The Republican-controlled House voted 255-67 on Thursday to hold Attorney General Eric Holder in criminal contempt of Congress, a historic and divisive election-year action that GOP leaders cast as deadly serious and Democratic leaders denounced as petty politics.
The White House immediately responded by dismissing the vote in a statement from Communications Director Dan Pfeiffer as “a transparently political stunt.” Holder himself called the action the “regrettable culmination of what became a misguided--and politically motivated--investigation" in an election year, during which he said some have advanced “truly absurd conspiracy theories.”
More than 100 Democratic members even walked out of the House chamber without participating in the contempt vote, including Minority Leader Nancy Pelosi, D-Calif., who during a contentious floor debate beforehand called the GOP action a rush to “railroading” and warned, “Eric Holder today, somebody else tomorrow. Any charge they can drum up.''
Still, 17 other Democrats joined with Republicans in the unprecedented House censure of a sitting presidential Cabinet member--the Obama administration’s top lawyer. The move came over Holder’s refusal to release internal documents tied to a botched gun-trafficking investigation that saw both sides dig in. Only two Republicans voted no--Reps. Scott Rigell of Virginia and Steven LaTourette of Ohio.
The White House left Republicans with “no other options,” said Speaker John Boehner, R-Ohio. He was referring to the Obama administration’s assertion this week that the sought-after e-mails and memos are protected by executive privilege.

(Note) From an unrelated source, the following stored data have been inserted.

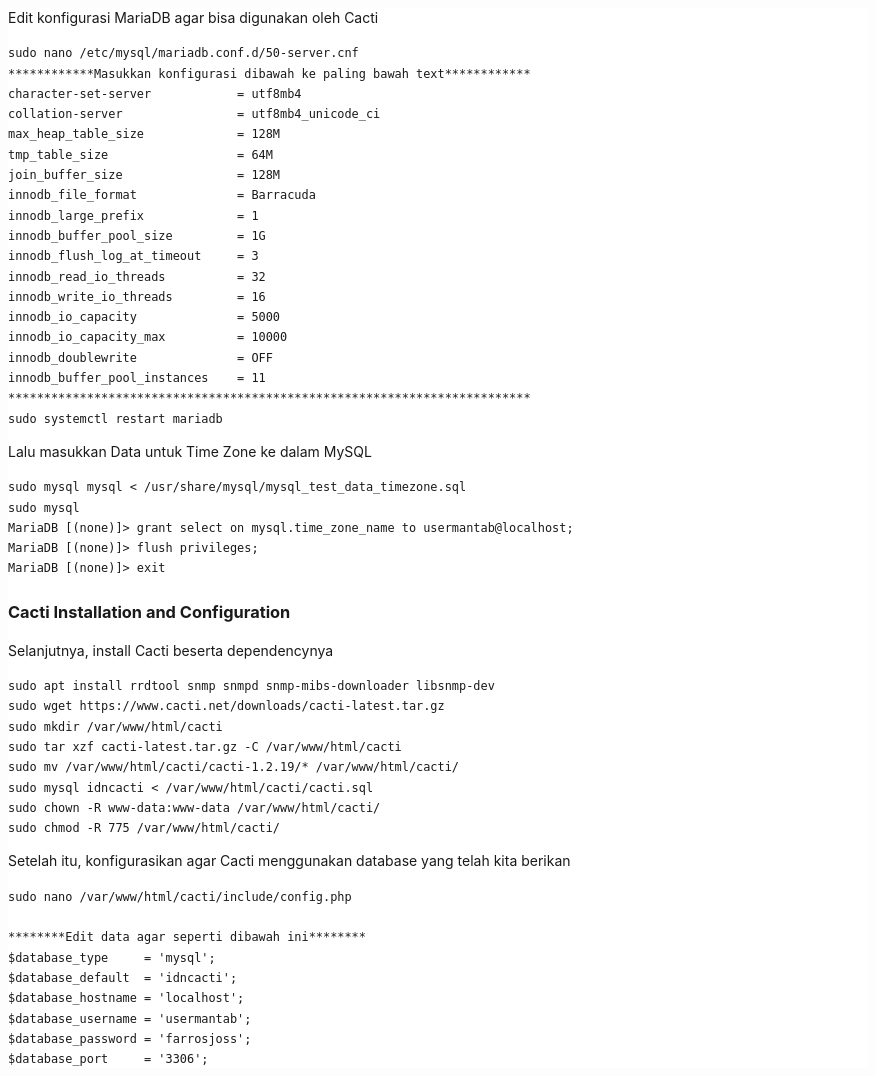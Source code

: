 Edit konfigurasi MariaDB agar bisa digunakan oleh Cacti
```
sudo nano /etc/mysql/mariadb.conf.d/50-server.cnf
************Masukkan konfigurasi dibawah ke paling bawah text************
character-set-server            = utf8mb4
collation-server                = utf8mb4_unicode_ci
max_heap_table_size             = 128M
tmp_table_size                  = 64M
join_buffer_size                = 128M
innodb_file_format              = Barracuda
innodb_large_prefix             = 1
innodb_buffer_pool_size         = 1G
innodb_flush_log_at_timeout     = 3
innodb_read_io_threads          = 32
innodb_write_io_threads         = 16
innodb_io_capacity              = 5000
innodb_io_capacity_max          = 10000
innodb_doublewrite              = OFF
innodb_buffer_pool_instances    = 11
*************************************************************************
sudo systemctl restart mariadb
```

Lalu masukkan Data untuk Time Zone ke dalam MySQL
```
sudo mysql mysql < /usr/share/mysql/mysql_test_data_timezone.sql  
sudo mysql
MariaDB [(none)]> grant select on mysql.time_zone_name to usermantab@localhost;
MariaDB [(none)]> flush privileges;
MariaDB [(none)]> exit
```

### Cacti Installation and Configuration
Selanjutnya, install Cacti beserta dependencynya
```
sudo apt install rrdtool snmp snmpd snmp-mibs-downloader libsnmp-dev
sudo wget https://www.cacti.net/downloads/cacti-latest.tar.gz
sudo mkdir /var/www/html/cacti
sudo tar xzf cacti-latest.tar.gz -C /var/www/html/cacti
sudo mv /var/www/html/cacti/cacti-1.2.19/* /var/www/html/cacti/
sudo mysql idncacti < /var/www/html/cacti/cacti.sql
sudo chown -R www-data:www-data /var/www/html/cacti/
sudo chmod -R 775 /var/www/html/cacti/
```
Setelah itu, konfigurasikan agar Cacti menggunakan database yang telah kita berikan
```
sudo nano /var/www/html/cacti/include/config.php

********Edit data agar seperti dibawah ini********
$database_type     = 'mysql';
$database_default  = 'idncacti';
$database_hostname = 'localhost';
$database_username = 'usermantab';
$database_password = 'farrosjoss';
$database_port     = '3306';
```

And Republicans, during an acrimonious floor action, continued to aggressively press an emotional trump card. Before the vote, they reminded the audience repeatedly on the floor that guns that slipped into the hands of drug cartels in Operation Fast and Furious have been linked to the scene of a fatal shooting of a Border Patrol agent in December 2010 and the deaths of hundreds of Mexicans. They insisted the subpoenaed material would shed light about department actions in its aftermath and who was ultimately responsible.
Rep. Darrell Issa, R-Calif., chairman of the House Oversight and Government Reform committee, which has spearheaded the congressional probe, said on the House floor that he “never thought this point would come.” But he insisted the contempt vote was a necessary action after 18 months of congressional investigation to get to the facts behind the Alcohol Tobacco and Firearms fiasco.
Boehner added that the family of the slain Border Patrol agent, Brian Terry, has “every right to have their answers, and the House needs to know how this happened. And it’s our constitutional duty to find out.”
Rep. Richard Nugent, R-Fla., said that the action isn’t “about Attorney General Holder or President Obama or anything else but this.” Rather, he said, “a man died serving his country, and we have a right to know what the federal government’s hand was in that. It’s clear this country somehow played a role in his death. We need to root it out, find the cause, and make sure this never, ever happens again.”
But Democrats and the White House kept emphasizing that even Issa has acknowledged that there is no evidence or suspicion that Holder personally knew of any misguided actions in “Fast and Furious.” House Minority Whip Steny Hoyer, D-Md., said that the Republican action has led to “a sad day and an irresponsible day--a day in which the majority party has asked us to take an action that has never been taken in the history of America--never once!--holding a Cabinet office in contempt" of Congress.
“Don’t do this,” Hoyer pleaded.
In the end, the vote fell almost entirely along party lines, despite the handful of Democratic defections. Racial overtones also came into play in the vote, as some black lawmakers and others were the first to talk about walking out and refusing to participate in the action against Holder, who is African-American. Pelosi said she had initially not planned to join the walkout, only vote against the resolution, but she said after listening to claims on the House floor of Republicans that perhaps walking out was the “best approach.”
“What is happening here is shameful. What is happening here is something we all have an obligation to speak out against,” Pelosi said.
The immediate impact of the House’s action is not likely to make much of a dent beyond any political repercussions.
What’s next to happen, according to Republican congressional sources, is that Issa and the Oversight and Government Reform Committee will likely file civil suit in federal court, seeking a declaratory judgment that Holder is in contempt and an injunction ordering him to comply in turning over the documents. But such an action could take years to be sorted out through any appeals process. The House could refer the matter to the U.S. attorney for the District of Columbia for prosecution of Holder in federal court. But it is likely that the District’s top prosecutor will simply put the case in his pocket.
The House’s actions on Thursday also included a vote holding Holder in civil contempt of Congress. That will allow Boehner and the Oversight and Government Reform Committee to initiate civil court action and hire counsel for the purposes of pursuing action in civil court.